● Work task: Copy all lines in the material holding the string "отклонений".

● Entries shown:

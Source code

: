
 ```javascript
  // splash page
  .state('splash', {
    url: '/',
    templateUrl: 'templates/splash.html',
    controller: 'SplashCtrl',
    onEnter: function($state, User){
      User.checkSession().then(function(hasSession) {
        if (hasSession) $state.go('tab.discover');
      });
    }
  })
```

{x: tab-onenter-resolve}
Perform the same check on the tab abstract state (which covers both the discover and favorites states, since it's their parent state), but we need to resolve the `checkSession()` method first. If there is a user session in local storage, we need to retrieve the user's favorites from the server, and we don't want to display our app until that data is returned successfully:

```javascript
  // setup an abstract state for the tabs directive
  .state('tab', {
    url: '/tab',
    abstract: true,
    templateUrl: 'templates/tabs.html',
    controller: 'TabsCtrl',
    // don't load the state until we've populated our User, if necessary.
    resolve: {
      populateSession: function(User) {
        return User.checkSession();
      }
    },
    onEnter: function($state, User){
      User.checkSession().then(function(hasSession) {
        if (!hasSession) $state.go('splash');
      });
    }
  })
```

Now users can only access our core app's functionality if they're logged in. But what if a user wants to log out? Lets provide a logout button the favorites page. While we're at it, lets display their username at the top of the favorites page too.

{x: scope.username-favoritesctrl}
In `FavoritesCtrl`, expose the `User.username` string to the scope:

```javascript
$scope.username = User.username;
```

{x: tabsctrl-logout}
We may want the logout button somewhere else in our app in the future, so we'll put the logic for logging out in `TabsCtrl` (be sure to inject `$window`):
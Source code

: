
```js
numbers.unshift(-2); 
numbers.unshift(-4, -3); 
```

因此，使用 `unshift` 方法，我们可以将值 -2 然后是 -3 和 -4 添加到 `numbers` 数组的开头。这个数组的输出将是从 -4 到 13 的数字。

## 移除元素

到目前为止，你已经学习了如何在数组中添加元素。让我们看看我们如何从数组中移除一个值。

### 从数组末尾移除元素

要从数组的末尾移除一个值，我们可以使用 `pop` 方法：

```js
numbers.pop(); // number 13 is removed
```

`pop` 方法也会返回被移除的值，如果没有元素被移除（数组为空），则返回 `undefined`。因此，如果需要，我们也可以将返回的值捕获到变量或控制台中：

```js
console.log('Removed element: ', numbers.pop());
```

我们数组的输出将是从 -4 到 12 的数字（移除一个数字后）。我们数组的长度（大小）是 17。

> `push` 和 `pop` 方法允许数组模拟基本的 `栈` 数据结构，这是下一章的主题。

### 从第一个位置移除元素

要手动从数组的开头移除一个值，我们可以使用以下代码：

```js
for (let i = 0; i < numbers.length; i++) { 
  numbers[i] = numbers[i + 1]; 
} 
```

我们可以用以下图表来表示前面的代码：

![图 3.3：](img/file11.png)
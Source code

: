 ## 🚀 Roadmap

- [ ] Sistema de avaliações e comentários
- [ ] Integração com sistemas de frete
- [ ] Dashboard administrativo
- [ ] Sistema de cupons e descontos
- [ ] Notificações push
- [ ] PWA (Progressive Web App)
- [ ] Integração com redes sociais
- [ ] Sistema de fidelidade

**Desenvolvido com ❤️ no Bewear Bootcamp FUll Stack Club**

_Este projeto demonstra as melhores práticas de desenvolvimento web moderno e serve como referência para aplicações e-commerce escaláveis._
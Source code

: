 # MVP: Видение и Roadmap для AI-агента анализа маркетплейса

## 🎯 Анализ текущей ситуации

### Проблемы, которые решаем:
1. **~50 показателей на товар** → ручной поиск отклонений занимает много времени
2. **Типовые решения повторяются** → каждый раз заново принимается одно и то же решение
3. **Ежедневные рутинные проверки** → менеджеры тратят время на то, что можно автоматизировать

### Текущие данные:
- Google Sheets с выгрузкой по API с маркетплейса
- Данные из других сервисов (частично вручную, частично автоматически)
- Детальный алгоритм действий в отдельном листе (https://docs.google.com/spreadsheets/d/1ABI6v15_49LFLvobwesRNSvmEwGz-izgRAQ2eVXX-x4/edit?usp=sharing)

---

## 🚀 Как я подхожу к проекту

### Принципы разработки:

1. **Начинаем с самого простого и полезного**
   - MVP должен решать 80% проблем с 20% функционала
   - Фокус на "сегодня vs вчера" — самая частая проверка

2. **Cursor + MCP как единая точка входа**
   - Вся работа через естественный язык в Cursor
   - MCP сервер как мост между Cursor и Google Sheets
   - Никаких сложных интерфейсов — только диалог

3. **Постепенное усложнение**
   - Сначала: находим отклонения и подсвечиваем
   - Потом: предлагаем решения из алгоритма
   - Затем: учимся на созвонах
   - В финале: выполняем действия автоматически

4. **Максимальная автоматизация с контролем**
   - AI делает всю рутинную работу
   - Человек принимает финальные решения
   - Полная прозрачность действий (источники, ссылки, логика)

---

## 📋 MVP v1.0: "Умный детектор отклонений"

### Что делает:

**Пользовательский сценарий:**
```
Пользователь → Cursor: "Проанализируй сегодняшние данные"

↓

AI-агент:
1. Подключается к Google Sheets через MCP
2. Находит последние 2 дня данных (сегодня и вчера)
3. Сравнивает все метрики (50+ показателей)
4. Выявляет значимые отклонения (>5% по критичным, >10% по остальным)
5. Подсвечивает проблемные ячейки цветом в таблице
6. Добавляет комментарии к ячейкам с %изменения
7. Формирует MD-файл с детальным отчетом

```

● Written answer:
1. **~50 показателей на товар** → ручной поиск отклонений занимает много времени
## 📋 MVP v1.0: "Умный детектор отклонений"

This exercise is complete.